Shepherd University

MATH 108-01 PreCalulus

Summer II 2007

 

 

INSTRUCTOR                                     : Osman Guzide

OFFICE LOCATION                          : Stutzman and Slonaker Hall #211-A

OFFICE HOURS                                  : Monday, Tuesday, Wednesday and Thursday 01:00 pm - 02:00 pm or by appointment

PHONE                                                  : (304) 876-5304

E-MAIL                                                  : oguzide@shepherd.edu

 

 

COURSE DESCRIPTION:

 

Topics in algebra which will prepare students for the study of calculus, including complex numbers, graphs of nonlinear functions and relations, conic sections, graphical and algebraic solutions of nonlinear equations, solutions of exponential and logarithmic equations, introduction to analytic geometry, sequences, series, summations, and mathematical induction. Prerequisite: MATH 105 or satisfactory placement score.

 

COURSE OBJECTIVES:

 

Students will be expected to demonstrate an understanding of precalculus beyond the manipulation of symbols, apply  precalculus  to  practical  problems  and  use  current technology  throughout  the  course. They will demonstrate their understanding of precalculus using three approaches -- geometric, numerical, and algebraic.

 

Course will covers at least the following chapters.

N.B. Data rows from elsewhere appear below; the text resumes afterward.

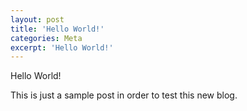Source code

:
 ```yaml
---
layout: post
title: 'Hello World!'
categories: Meta
excerpt: 'Hello World!'
---
```


Hello World!

This is just a sample post in order to test this new blog.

Ch. 1 (1.1 - 1.11) Fundamentals: Real Numbers, Exponents and Radicals; Algebraic Expressions; Rational Expressions; Equations; Modeling with Equations; Inequalities; Coordinate Geometry; Lines; Modeling Variation. 

Ch. 2 (2.1 - 2.8) Functions: Function; Graphs of Functions; Increasing and Decreasing Functions; Transformation of Functions; Modeling with Functions; Combining Functions; One-to-one and Their Inverse 

Ch. 3 (3.1 -  3.6 ) Polynomial and Rational Functions: Their  graphs;  Dividing  Polynomials;  Real  Zeros; Complex Numbers; Complex zeros; Fundamental Theorem of Algebra

Ch. 4 (4.1 - 4.5) Exponential and Logarithmic Functions; Exponential Functions; Logarithmic Functions; Laws of Logarithms; Exponential and Logarithmic Equations; Modeling with Exponential and Logarithmic Functions

Ch. 10 (10.1 - 10.4) Analytic Geometry: Parabolas; Ellipses; Hyperbolas; Shifted Conics

Ch. 11 (11.1, 11.2, 11.3,11.5, and 11.6) Sequences and Series: Binomial theorem; Sequences; Mathematical Induction  

 

 

 

TEXTBOOKS:     Stewart, Redline, Watson; Precalculus, 5th edition Brooks/Cole, 2006

 

                                                               

 

GRADING:            Tests/Quizzes (up to four tests)                        70%

                                Final Exam                                                             15%

                                Homework                                                            15%  

 

 

 

 

 

A= 100- 90             B= 89-80                 C= 79-70                 D= 69-60                F= below 60

 

LATE WORK:      There will be a some reduction in grade per day for all assignments turned in after the due date unless a verifiable reason (see make-ups below) is provided for missing the due date or a new time has been approved in advance!!!

 

MAKE-UPS:          There will be no make-up of tests unless previously arranged with the instructor or an acceptable and verifiable reason for the absence. In general, acceptable reasons include:

1) an absence that is the result of an order from an attending physician or University health nurse, that directs the student not to attend class for health reason,

2) a death in the student’s immediate family,

3) participation in an official University activity,

4) or an absence that the instructor considers an acceptable reason for missing class. See ‘Attendance policy’ in the University catalog.

 

ATTENDANCE: In accordance with the course catalog.

 

 

THE INSTRUCTOR RESERVES THE RIGHT TO IMPROVE ANY PORTION OF THIS SYLLABUS AT ANY TIME.